Language Models (Mostly) Do Not Consider Emotion Triggers When Predicting Emotion
Smriti Singh, Cornelia Caragea, Junyi Jessy Li
TL;DR
This work interrogates whether human emotion triggers meaningfully contribute to emotion prediction by introducing EmoTrigger, a linguist-annotated dataset of 900 short social-media texts mapped across three emotion corpora. It benchmarks large language models (GPT-4, Llama2-Chat, Alpaca) and fine-tuned transformers (EmoBERTA) against unsupervised baselines (EmoLex, TopicRank) to assess trigger identification and feature salience via SHAP. The key finding is that triggers are largely not salient features for most models, with keyphrases showing much stronger alignment to model salience; GPT-4 remains the notable exception in trigger identification capability. This suggests current open-source models rely more on topical cues than genuine emotion-trigger reasoning, highlighting a gap between human appraisal-driven emotion understanding and contemporary NLP models.
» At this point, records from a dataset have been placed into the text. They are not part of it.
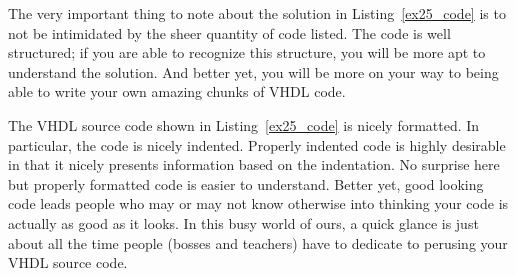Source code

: \begin{my_list}
\item The very important thing to note about the solution in Listing~\ref{ex25_code} is to not be intimidated by the sheer quantity of code listed. The code is well structured; if you are able to recognize this structure, you will be more apt to understand the solution. And better yet, you will be more on your way to being able to write your own amazing chunks of VHDL code.

\item The VHDL source code shown in Listing~\ref{ex25_code} is nicely formatted. In particular, the code is nicely indented. Properly indented code is highly desirable in that it nicely presents information based on the indentation. No surprise here but properly formatted code is easier to understand. Better yet, good looking code leads people who may or may not know otherwise into thinking your code is actually as good as it looks. In this busy world of ours, a quick glance is just about all the time people (bosses and teachers) have to dedicate to perusing your VHDL source code.
\end{my_list}

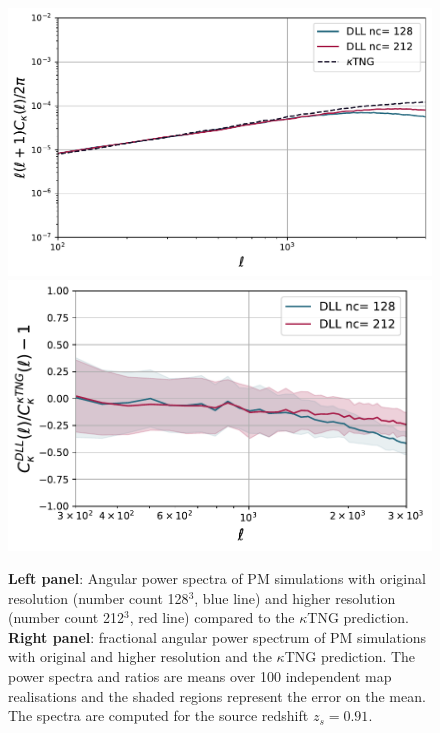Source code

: \documentclass[twocolumn,twocolappendix]{aastex63}
\begin{document}
{\renewcommand{\thefigure}{C\arabic{figure}}
\setcounter{figure}{0}
\begin{figure}
    \centering
    \includegraphics[width=\columnwidth]{paper/figures/cls_DLL_vs_ktng_high.pdf}
        \includegraphics[width=\columnwidth]{paper/figures/res_cls_DLL_vs_ktng_high.pdf}
    \caption{
    \textbf{Left panel}: Angular power spectra of PM simulations with original resolution (number count 128$^3$, blue line) and higher resolution (number count 212$^3$, red line) compared to the $\kappa$TNG prediction. \textbf{Right panel}: fractional angular power spectrum of PM simulations with original and higher resolution and the $\kappa$TNG prediction. The power spectra and ratios are means over 100 independent map realisations and the shaded regions represent the error on the mean. The spectra are computed for the source redshift $z_s=0.91$. 
}
    \label{fig:ps_comp_high}
\end{figure}

}
\end{document}
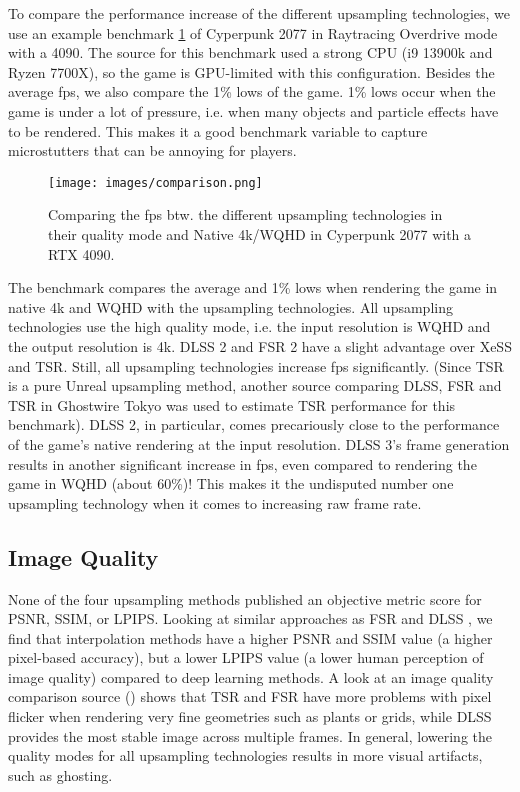 \documentclass[letterpaper, 10 pt, conference]{ieeeconf}  %
\begin{document}
To compare the performance increase of the different upsampling technologies, we use an example benchmark \ref{fig:comparison} of Cyperpunk 2077 in Raytracing Overdrive mode with a 4090.
The source \cite{bench1}\cite{bench2} for this benchmark used a strong CPU (i9 13900k and Ryzen 7700X), so the game is GPU-limited with this configuration. 
Besides the average fps, we also compare the 1\% lows of the game. 
1\% lows occur when the game is under a lot of pressure, i.e. when many objects and particle effects have to be rendered.
This makes it a good benchmark variable to capture microstutters that can be annoying for players.
\begin{figure}[!ht]
    \caption{Comparing the fps btw. the different upsampling technologies in their quality mode and Native 4k/WQHD in Cyperpunk 2077 with a RTX 4090.}
    \centering
    \texttt{[image: images/comparison.png]}
    \label{fig:comparison}
\end{figure}
The benchmark compares the average and 1\% lows when rendering the game in native 4k and WQHD with the upsampling technologies.
All upsampling technologies use the high quality mode, i.e. the input resolution is WQHD and the output resolution is 4k.
DLSS 2 and FSR 2 have a slight advantage over XeSS and TSR. Still, all upsampling technologies increase fps significantly. 
(Since TSR is a pure Unreal upsampling method, another source \cite{bench3} comparing DLSS, FSR and TSR in Ghostwire Tokyo \cite{Ghostwire} was used to estimate TSR performance for this benchmark).
DLSS 2, in particular, comes precariously close to the performance of the game's native rendering at the input resolution.
DLSS 3's frame generation results in another significant increase in fps, even compared to rendering the game in WQHD (about 60\%)!
This makes it the undisputed number one upsampling technology when it comes to increasing raw frame rate.

\subsection{Image Quality}

None of the four upsampling methods published an objective metric score for PSNR, SSIM, or LPIPS.
Looking at similar approaches as FSR \cite{wang2022interpolation} and DLSS \cite{liu2021variational}, we find that interpolation methods have a higher PSNR and SSIM value (a higher pixel-based accuracy),
but a lower LPIPS value (a lower human perception of image quality) compared to deep learning methods.
A look at an image quality comparison source (\cite{bench4}) shows that TSR and FSR have more problems with pixel flicker when rendering very fine geometries such as plants or grids, while DLSS provides the most stable image across multiple frames.
In general, lowering the quality modes for all upsampling technologies results in more visual artifacts, such as ghosting.
\end{document}
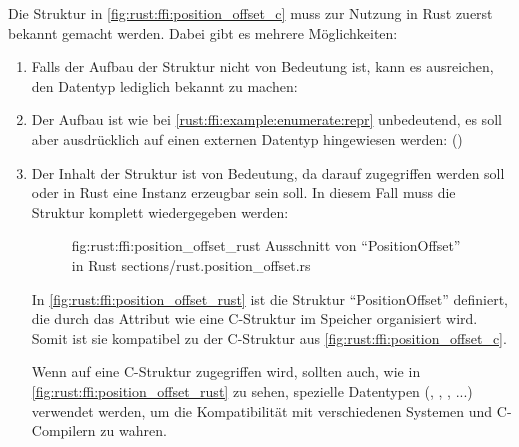 Die Struktur in \autoref{fig:rust:ffi:position_offset_c} muss zur Nutzung in Rust zuerst bekannt gemacht werden.
Dabei gibt es mehrere Möglichkeiten:
\begin{enumerate}
	\item Falls der Aufbau der Struktur nicht von Bedeutung ist, kann es ausreichen, den Datentyp lediglich bekannt zu machen:  \label{rust:ffi:example:enumerate:repr}
	
	\item Der Aufbau ist wie bei \autoref{rust:ffi:example:enumerate:repr} unbedeutend, es soll aber ausdrücklich auf einen externen Datentyp hingewiesen werden:  \cite{rust:github:extern_type} ()
	
	\item Der Inhalt der Struktur ist von Bedeutung, da darauf zugegriffen werden soll oder in Rust eine Instanz erzeugbar sein soll. In diesem Fall muss die Struktur komplett wiedergegeben werden:
	\begin{figure}[H]
		\rustcinclude
			{fig:rust:ffi:position_offset_rust}
			{Ausschnitt von \enquote{PositionOffset}  in Rust}
			{sections/rust.position_offset.rs}
	\end{figure}
	
	In \autoref{fig:rust:ffi:position_offset_rust} ist die Struktur \enquote{PositionOffset} definiert,
	die durch das Attribut  wie eine C-Struktur im Speicher organisiert wird.
	Somit ist sie kompatibel zu der C-Struktur aus \autoref{fig:rust:ffi:position_offset_c}.
	
	Wenn auf eine C-Struktur zugegriffen wird, sollten auch, wie in \autoref{fig:rust:ffi:position_offset_rust} zu sehen, spezielle Datentypen (, , , ...) verwendet werden, um die Kompatibilität mit verschiedenen Systemen und C-Compilern zu wahren. 
	
	
	

\end{enumerate}

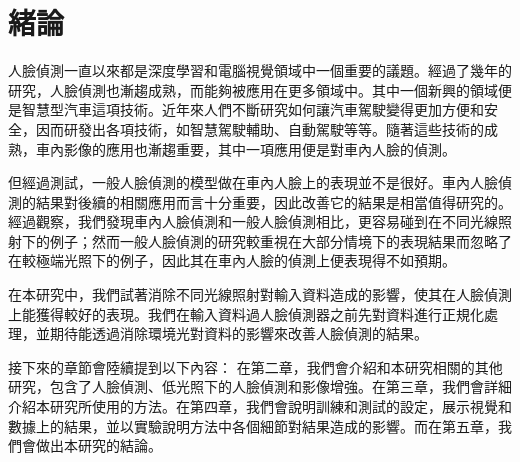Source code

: \chapter{緒論}
\label{c:intro}

人臉偵測一直以來都是深度學習和電腦視覺領域中一個重要的議題。經過了幾年的研究，人臉偵測也漸趨成熟，而能夠被應用在更多領域中。其中一個新興的領域便是智慧型汽車這項技術。近年來人們不斷研究如何讓汽車駕駛變得更加方便和安全，因而研發出各項技術，如智慧駕駛輔助、自動駕駛等等。隨著這些技術的成熟，車內影像的應用也漸趨重要，其中一項應用便是對車內人臉的偵測。

但經過測試，一般人臉偵測的模型做在車內人臉上的表現並不是很好。車內人臉偵測的結果對後續的相關應用而言十分重要，因此改善它的結果是相當值得研究的。經過觀察，我們發現車內人臉偵測和一般人臉偵測相比，更容易碰到在不同光線照射下的例子；然而一般人臉偵測的研究較重視在大部分情境下的表現結果而忽略了在較極端光照下的例子，因此其在車內人臉的偵測上便表現得不如預期。

在本研究中，我們試著消除不同光線照射對輸入資料造成的影響，使其在人臉偵測上能獲得較好的表現。我們在輸入資料過人臉偵測器之前先對資料進行正規化處理，並期待能透過消除環境光對資料的影響來改善人臉偵測的結果。

接下來的章節會陸續提到以下內容：
在第二章，我們會介紹和本研究相關的其他研究，包含了人臉偵測、低光照下的人臉偵測和影像增強。在第三章，我們會詳細介紹本研究所使用的方法。在第四章，我們會說明訓練和測試的設定，展示視覺和數據上的結果，並以實驗說明方法中各個細節對結果造成的影響。而在第五章，我們會做出本研究的結論。

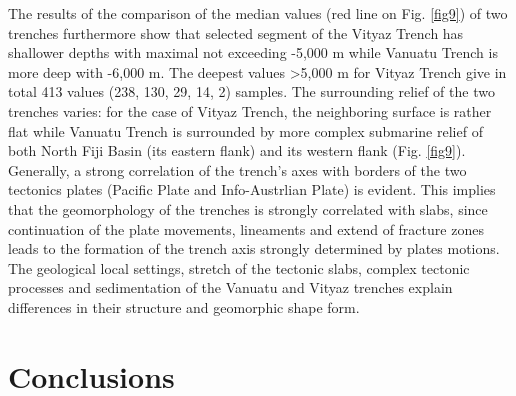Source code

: \documentclass[USenglish]{article}
\begin{document}
The results of the comparison of the median values (red line on Fig. \ref{fig9}) of two trenches furthermore show that selected segment of the Vityaz Trench has shallower depths with maximal not exceeding -5,000 m while Vanuatu Trench is more deep with -6,000 m. The deepest values >5,000 m for Vityaz Trench give in total 413 values (238, 130, 29, 14, 2) samples. The surrounding relief of the two trenches varies: for the case of Vityaz Trench, the neighboring surface is rather flat while Vanuatu Trench is surrounded by more complex submarine relief of both North Fiji Basin (its eastern flank) and its western flank (Fig. \ref{fig9}).\\
 Generally, a strong correlation of the trench's axes with borders of the two tectonics plates (Pacific Plate and Info-Austrlian Plate) is evident. This implies that the geomorphology of the trenches is strongly correlated with slabs, since continuation of the plate movements, lineaments and extend of fracture zones leads to the formation of the trench axis strongly determined by plates motions. The geological local settings, stretch of the tectonic slabs, complex tectonic processes and sedimentation of the Vanuatu and Vityaz trenches explain differences in their structure and geomorphic shape form.

\section{Conclusions}
\end{document}
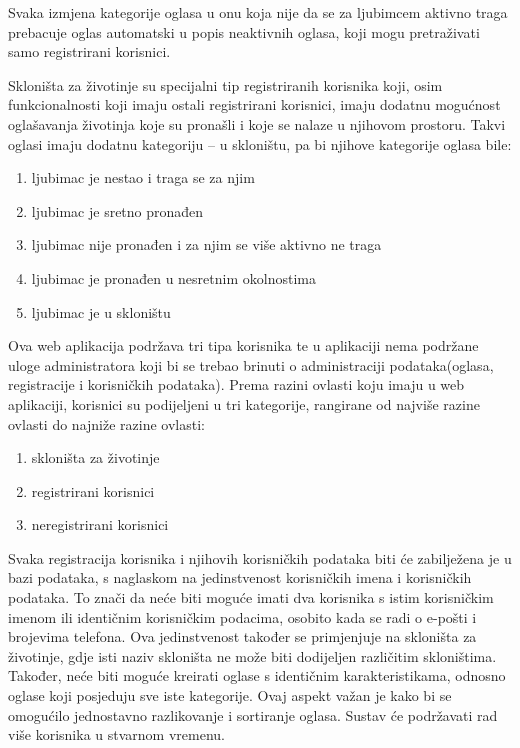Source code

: 		Svaka izmjena kategorije oglasa u onu koja nije da se za ljubimcem aktivno traga prebacuje oglas automatski u popis neaktivnih oglasa, koji mogu pretraživati samo registrirani korisnici.
		
		Skloništa za životinje su specijalni tip registriranih korisnika koji, osim funkcionalnosti koji imaju ostali registrirani korisnici, imaju dodatnu mogućnost oglašavanja životinja koje su pronašli i koje se nalaze u njihovom prostoru. Takvi oglasi imaju dodatnu kategoriju – u skloništu, pa bi njihove kategorije oglasa bile:
		
		\begin{enumerate}
			\item ljubimac je nestao i traga se za njim
			\item ljubimac je sretno pronađen
			\item ljubimac nije pronađen i za njim se više aktivno ne traga
			\item ljubimac je pronađen u nesretnim okolnostima
			\item ljubimac je u skloništu
		\end{enumerate}
		
		Ova web aplikacija podržava tri tipa korisnika te u aplikaciji nema podržane uloge administratora koji bi se trebao brinuti o administraciji podataka(oglasa, registracije i korisničkih podataka). Prema razini ovlasti koju imaju u web aplikaciji, korisnici su podijeljeni u tri kategorije, rangirane od najviše razine ovlasti do najniže razine ovlasti:
		
		\begin{enumerate}
			\item skloništa za životinje
			\item registrirani korisnici
			\item neregistrirani korisnici
		\end{enumerate}
		
		Svaka registracija korisnika i njihovih korisničkih podataka biti će zabilježena je u bazi podataka, s naglaskom na jedinstvenost korisničkih imena i korisničkih podataka. To znači da neće biti moguće imati dva korisnika s istim korisničkim imenom ili identičnim korisničkim podacima, osobito kada se radi o e-pošti i brojevima telefona. Ova jedinstvenost također se primjenjuje na skloništa za životinje, gdje isti naziv skloništa ne može biti dodijeljen različitim skloništima. Također, neće biti moguće kreirati oglase s identičnim karakteristikama, odnosno oglase koji posjeduju sve iste kategorije. Ovaj aspekt važan je kako bi se omogućilo jednostavno razlikovanje i sortiranje oglasa. Sustav će podržavati rad više korisnika u stvarnom vremenu.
The EmoTrigger dataset provides a foundation for further research into trigger-aware, interpretable emotion models and their alignment with psychological theories of appraisal.
Abstract
Situations and events evoke emotions in humans, but to what extent do they inform the prediction of emotion detection models? This work investigates how well human-annotated emotion triggers correlate with features that models deemed salient in their prediction of emotions. First, we introduce a novel dataset EmoTrigger, consisting of 900 social media posts sourced from three different datasets; these were annotated by experts for emotion triggers with high agreement. Using EmoTrigger, we evaluate the ability of large language models (LLMs) to identify emotion triggers, and conduct a comparative analysis of the features considered important for these tasks between LLMs and fine-tuned models. Our analysis reveals that emotion triggers are largely not considered salient features for emotion prediction models, instead there is intricate interplay between various features and the task of emotion detection.